[RECORDS TO USE]
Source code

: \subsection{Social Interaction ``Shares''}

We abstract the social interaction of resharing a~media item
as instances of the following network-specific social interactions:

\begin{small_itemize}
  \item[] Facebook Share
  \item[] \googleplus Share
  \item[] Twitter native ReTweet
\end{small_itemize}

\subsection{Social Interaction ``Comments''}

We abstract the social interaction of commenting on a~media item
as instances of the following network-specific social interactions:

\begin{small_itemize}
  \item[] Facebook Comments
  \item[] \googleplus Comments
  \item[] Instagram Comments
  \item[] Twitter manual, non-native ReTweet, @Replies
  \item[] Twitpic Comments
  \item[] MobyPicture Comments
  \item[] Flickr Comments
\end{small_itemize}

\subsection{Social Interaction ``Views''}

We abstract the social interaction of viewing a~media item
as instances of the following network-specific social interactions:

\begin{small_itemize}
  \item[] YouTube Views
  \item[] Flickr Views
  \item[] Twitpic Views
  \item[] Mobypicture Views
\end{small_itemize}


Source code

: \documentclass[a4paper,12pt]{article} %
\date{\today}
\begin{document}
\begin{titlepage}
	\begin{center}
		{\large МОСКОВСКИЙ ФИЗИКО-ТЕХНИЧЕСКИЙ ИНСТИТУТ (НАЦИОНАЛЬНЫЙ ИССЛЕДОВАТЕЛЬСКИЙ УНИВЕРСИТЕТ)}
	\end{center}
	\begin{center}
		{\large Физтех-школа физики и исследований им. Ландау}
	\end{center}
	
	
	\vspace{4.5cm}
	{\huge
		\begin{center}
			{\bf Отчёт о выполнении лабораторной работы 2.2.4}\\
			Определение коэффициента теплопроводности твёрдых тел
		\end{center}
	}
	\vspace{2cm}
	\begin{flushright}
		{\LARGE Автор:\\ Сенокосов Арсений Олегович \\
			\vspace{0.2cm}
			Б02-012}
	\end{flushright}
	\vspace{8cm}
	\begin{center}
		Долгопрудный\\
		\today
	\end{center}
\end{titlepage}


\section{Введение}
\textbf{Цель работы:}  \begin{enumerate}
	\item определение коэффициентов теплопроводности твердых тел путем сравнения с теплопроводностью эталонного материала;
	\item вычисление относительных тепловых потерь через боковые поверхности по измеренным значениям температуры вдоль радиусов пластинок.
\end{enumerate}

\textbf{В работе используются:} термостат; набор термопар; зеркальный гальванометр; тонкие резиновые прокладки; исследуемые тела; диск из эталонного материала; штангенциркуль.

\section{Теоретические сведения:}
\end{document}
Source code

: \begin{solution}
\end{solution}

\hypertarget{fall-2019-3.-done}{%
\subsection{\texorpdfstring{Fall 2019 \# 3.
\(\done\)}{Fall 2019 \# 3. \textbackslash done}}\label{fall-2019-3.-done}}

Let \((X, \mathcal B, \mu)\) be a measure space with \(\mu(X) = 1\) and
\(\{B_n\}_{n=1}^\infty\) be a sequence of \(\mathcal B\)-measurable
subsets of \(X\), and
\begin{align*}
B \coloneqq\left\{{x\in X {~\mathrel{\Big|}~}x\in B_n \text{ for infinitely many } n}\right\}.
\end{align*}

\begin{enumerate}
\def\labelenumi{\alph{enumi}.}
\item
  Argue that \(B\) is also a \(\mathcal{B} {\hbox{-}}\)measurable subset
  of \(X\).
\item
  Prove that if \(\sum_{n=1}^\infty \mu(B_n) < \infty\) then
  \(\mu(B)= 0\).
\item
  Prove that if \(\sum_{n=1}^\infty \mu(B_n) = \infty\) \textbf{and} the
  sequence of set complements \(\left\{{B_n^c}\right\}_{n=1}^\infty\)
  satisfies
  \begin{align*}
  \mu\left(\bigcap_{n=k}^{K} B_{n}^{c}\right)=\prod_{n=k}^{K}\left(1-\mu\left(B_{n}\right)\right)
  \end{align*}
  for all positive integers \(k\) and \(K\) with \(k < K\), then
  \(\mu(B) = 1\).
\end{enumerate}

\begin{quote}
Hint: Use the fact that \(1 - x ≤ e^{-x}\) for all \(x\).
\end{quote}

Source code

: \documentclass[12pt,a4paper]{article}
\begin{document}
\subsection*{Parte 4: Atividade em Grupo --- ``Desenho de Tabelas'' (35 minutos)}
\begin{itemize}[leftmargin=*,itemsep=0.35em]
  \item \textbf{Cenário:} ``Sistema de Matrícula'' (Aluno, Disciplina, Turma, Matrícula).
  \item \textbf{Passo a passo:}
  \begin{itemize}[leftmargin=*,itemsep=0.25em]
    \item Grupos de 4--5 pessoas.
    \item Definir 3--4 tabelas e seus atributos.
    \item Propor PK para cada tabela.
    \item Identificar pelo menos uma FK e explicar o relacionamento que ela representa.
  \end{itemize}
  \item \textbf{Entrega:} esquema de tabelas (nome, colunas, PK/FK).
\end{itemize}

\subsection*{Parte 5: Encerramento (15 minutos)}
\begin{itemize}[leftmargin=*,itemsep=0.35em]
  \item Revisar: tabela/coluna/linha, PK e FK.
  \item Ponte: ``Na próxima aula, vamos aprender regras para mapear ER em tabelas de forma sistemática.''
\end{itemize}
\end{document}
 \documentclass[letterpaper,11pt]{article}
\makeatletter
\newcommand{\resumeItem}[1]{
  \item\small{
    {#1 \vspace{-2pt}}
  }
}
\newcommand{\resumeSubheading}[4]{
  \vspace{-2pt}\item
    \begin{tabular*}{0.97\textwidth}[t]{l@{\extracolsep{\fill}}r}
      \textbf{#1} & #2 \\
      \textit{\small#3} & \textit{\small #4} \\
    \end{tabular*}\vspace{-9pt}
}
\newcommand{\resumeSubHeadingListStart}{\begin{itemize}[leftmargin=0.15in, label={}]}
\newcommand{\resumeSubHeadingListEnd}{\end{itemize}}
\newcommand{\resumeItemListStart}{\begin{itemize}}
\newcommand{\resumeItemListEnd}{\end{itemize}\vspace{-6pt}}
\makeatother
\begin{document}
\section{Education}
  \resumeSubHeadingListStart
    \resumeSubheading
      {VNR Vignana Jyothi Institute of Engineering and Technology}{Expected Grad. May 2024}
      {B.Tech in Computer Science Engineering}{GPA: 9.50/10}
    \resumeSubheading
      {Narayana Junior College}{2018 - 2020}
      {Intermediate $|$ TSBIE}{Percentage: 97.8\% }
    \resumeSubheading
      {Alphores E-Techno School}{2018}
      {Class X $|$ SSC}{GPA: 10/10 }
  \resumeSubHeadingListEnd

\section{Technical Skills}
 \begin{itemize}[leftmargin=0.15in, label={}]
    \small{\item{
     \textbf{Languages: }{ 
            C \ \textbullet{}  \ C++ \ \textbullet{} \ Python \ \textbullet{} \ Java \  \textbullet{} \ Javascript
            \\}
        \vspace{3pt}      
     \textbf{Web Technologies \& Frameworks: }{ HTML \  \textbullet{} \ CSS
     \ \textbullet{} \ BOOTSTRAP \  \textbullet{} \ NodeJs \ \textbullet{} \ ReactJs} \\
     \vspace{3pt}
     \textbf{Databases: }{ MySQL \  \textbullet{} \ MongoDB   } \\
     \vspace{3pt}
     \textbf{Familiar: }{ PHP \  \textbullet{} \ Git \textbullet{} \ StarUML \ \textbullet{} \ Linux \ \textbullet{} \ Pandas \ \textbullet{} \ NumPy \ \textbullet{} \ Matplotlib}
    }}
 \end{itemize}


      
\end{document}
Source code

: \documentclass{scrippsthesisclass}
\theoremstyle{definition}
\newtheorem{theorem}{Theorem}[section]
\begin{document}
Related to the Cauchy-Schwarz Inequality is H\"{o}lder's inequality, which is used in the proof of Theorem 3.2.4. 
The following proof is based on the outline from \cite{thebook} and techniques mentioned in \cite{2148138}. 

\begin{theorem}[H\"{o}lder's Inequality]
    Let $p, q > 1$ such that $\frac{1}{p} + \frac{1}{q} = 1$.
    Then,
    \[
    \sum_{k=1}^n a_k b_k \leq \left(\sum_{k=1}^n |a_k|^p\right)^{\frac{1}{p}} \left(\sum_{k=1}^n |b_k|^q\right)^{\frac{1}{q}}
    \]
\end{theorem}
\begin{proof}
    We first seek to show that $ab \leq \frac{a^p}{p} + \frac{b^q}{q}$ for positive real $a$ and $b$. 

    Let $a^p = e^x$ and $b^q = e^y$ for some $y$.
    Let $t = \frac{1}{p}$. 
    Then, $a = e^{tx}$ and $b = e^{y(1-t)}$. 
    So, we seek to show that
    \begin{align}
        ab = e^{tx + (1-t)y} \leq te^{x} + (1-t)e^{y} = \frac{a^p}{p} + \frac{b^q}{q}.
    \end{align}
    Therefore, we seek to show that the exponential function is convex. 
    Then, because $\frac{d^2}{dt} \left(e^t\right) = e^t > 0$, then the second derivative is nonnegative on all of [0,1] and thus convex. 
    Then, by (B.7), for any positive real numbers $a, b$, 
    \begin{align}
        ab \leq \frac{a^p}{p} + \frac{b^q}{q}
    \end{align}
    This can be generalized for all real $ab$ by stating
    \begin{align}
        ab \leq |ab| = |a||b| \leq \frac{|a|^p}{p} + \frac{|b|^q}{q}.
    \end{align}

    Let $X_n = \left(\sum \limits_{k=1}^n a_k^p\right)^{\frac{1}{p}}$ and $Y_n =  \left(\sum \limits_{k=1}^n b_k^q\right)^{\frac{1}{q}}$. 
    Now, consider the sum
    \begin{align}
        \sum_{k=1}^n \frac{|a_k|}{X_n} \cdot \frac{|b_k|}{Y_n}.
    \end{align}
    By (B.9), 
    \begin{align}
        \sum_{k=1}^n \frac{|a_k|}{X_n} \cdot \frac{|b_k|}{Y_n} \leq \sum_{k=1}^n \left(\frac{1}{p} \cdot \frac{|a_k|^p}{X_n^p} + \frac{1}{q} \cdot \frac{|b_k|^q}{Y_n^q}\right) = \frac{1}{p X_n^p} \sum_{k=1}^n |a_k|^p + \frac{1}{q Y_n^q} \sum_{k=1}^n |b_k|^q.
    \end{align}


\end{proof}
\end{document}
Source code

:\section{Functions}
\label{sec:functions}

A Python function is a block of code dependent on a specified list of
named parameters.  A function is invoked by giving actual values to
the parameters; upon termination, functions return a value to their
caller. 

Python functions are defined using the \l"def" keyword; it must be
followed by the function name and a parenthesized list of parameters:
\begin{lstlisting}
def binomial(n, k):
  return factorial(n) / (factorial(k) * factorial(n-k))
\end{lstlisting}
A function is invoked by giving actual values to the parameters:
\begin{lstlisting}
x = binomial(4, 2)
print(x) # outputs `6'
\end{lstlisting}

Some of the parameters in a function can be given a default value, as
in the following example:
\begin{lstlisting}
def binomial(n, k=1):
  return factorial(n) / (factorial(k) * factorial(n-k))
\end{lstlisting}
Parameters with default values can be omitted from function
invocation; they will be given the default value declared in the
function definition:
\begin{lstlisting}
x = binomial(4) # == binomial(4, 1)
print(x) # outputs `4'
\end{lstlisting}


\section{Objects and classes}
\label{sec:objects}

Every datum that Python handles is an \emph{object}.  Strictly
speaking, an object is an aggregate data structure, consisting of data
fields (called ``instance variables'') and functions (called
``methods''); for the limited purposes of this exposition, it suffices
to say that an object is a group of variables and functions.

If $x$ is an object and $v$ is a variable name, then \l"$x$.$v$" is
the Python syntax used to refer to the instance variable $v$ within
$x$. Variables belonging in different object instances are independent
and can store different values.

[WHAT IS BEING ASKED]
Every line of the material that includes the word "convex" needs to be copied.

[TASK RESPONSE]
    Therefore, we seek to show that the exponential function is convex. 
    Then, because $\frac{d^2}{dt} \left(e^t\right) = e^t > 0$, then the second derivative is nonnegative on all of [0,1] and thus convex. 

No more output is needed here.